■ TO DO ■
Your task is to extract every entry that follows word for word while excluding the pictures.

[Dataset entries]
* * * * *

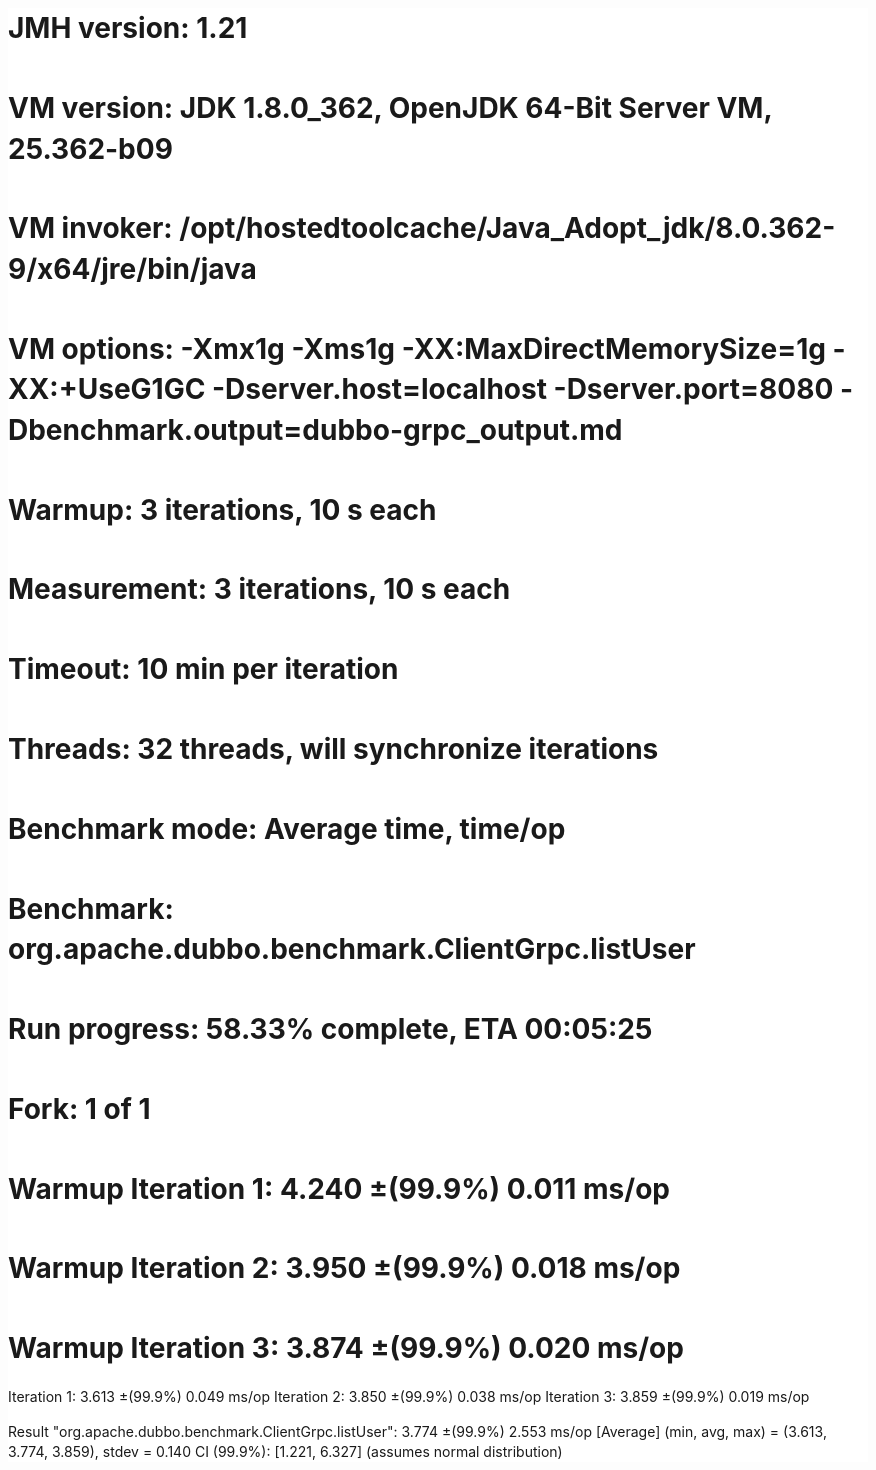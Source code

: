 
# JMH version: 1.21
# VM version: JDK 1.8.0_362, OpenJDK 64-Bit Server VM, 25.362-b09
# VM invoker: /opt/hostedtoolcache/Java_Adopt_jdk/8.0.362-9/x64/jre/bin/java
# VM options: -Xmx1g -Xms1g -XX:MaxDirectMemorySize=1g -XX:+UseG1GC -Dserver.host=localhost -Dserver.port=8080 -Dbenchmark.output=dubbo-grpc_output.md
# Warmup: 3 iterations, 10 s each
# Measurement: 3 iterations, 10 s each
# Timeout: 10 min per iteration
# Threads: 32 threads, will synchronize iterations
# Benchmark mode: Average time, time/op
# Benchmark: org.apache.dubbo.benchmark.ClientGrpc.listUser

# Run progress: 58.33% complete, ETA 00:05:25
# Fork: 1 of 1
# Warmup Iteration   1: 4.240 ±(99.9%) 0.011 ms/op
# Warmup Iteration   2: 3.950 ±(99.9%) 0.018 ms/op
# Warmup Iteration   3: 3.874 ±(99.9%) 0.020 ms/op
Iteration   1: 3.613 ±(99.9%) 0.049 ms/op
Iteration   2: 3.850 ±(99.9%) 0.038 ms/op
Iteration   3: 3.859 ±(99.9%) 0.019 ms/op


Result "org.apache.dubbo.benchmark.ClientGrpc.listUser":
  3.774 ±(99.9%) 2.553 ms/op [Average]
  (min, avg, max) = (3.613, 3.774, 3.859), stdev = 0.140
  CI (99.9%): [1.221, 6.327] (assumes normal distribution)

* * * * *

■ ANSWER SPACE ■
Source code

: 
# JMH version: 1.21
# VM version: JDK 1.8.0_362, OpenJDK 64-Bit Server VM, 25.362-b09
# VM invoker: /opt/hostedtoolcache/Java_Adopt_jdk/8.0.362-9/x64/jre/bin/java
# VM options: -Xmx1g -Xms1g -XX:MaxDirectMemorySize=1g -XX:+UseG1GC -Dserver.host=localhost -Dserver.port=8080 -Dbenchmark.output=dubbo-grpc_output.md
# Warmup: 3 iterations, 10 s each
# Measurement: 3 iterations, 10 s each
# Timeout: 10 min per iteration
# Threads: 32 threads, will synchronize iterations
# Benchmark mode: Average time, time/op
# Benchmark: org.apache.dubbo.benchmark.ClientGrpc.listUser

# Run progress: 58.33% complete, ETA 00:05:25
# Fork: 1 of 1
# Warmup Iteration   1: 4.240 ±(99.9%) 0.011 ms/op
# Warmup Iteration   2: 3.950 ±(99.9%) 0.018 ms/op
# Warmup Iteration   3: 3.874 ±(99.9%) 0.020 ms/op
Iteration   1: 3.613 ±(99.9%) 0.049 ms/op
Iteration   2: 3.850 ±(99.9%) 0.038 ms/op
Iteration   3: 3.859 ±(99.9%) 0.019 ms/op


Result "org.apache.dubbo.benchmark.ClientGrpc.listUser":
  3.774 ±(99.9%) 2.553 ms/op [Average]
  (min, avg, max) = (3.613, 3.774, 3.859), stdev = 0.140
  CI (99.9%): [1.221, 6.327] (assumes normal distribution)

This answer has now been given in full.